Copy every line from the records that holds the word "includegraphics".

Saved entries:

==================================================

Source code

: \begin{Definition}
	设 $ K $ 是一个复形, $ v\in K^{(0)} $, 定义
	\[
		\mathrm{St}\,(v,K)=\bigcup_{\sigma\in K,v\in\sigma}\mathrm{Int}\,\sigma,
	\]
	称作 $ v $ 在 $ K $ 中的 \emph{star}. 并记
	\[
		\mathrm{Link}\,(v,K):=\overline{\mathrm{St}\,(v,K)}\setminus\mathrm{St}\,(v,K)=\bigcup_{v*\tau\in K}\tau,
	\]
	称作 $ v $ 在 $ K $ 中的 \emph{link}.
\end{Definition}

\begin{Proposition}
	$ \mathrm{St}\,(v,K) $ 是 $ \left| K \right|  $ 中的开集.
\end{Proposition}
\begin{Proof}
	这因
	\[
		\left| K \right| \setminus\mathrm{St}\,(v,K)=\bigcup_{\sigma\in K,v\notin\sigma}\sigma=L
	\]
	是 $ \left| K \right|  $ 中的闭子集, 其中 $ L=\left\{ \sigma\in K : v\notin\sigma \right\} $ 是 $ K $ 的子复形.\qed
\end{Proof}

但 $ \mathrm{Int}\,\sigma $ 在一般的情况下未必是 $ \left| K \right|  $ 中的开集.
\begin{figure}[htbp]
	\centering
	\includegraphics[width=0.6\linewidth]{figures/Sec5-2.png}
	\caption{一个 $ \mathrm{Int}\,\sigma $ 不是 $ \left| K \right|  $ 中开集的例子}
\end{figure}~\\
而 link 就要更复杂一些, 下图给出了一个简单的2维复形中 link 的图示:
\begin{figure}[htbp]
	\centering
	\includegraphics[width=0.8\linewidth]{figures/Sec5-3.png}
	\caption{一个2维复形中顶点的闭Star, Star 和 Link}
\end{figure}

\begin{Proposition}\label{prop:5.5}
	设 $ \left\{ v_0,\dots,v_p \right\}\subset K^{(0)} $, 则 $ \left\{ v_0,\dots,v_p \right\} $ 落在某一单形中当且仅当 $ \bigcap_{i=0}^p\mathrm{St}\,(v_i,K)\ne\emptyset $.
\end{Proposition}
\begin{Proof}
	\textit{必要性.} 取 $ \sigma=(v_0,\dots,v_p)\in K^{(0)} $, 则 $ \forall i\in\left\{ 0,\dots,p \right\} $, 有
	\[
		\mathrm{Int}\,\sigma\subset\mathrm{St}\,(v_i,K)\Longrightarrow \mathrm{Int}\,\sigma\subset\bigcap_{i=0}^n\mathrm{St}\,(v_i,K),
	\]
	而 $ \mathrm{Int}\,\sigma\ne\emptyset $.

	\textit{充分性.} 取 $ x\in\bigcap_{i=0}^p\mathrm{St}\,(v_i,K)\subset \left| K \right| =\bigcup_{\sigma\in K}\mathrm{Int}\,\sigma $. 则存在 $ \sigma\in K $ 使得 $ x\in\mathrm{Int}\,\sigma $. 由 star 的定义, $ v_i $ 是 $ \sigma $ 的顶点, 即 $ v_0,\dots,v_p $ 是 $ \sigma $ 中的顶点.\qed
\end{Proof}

==================================================

## Answer area
	\includegraphics[width=0.6\linewidth]{figures/Sec5-2.png}
	\includegraphics[width=0.8\linewidth]{figures/Sec5-3.png}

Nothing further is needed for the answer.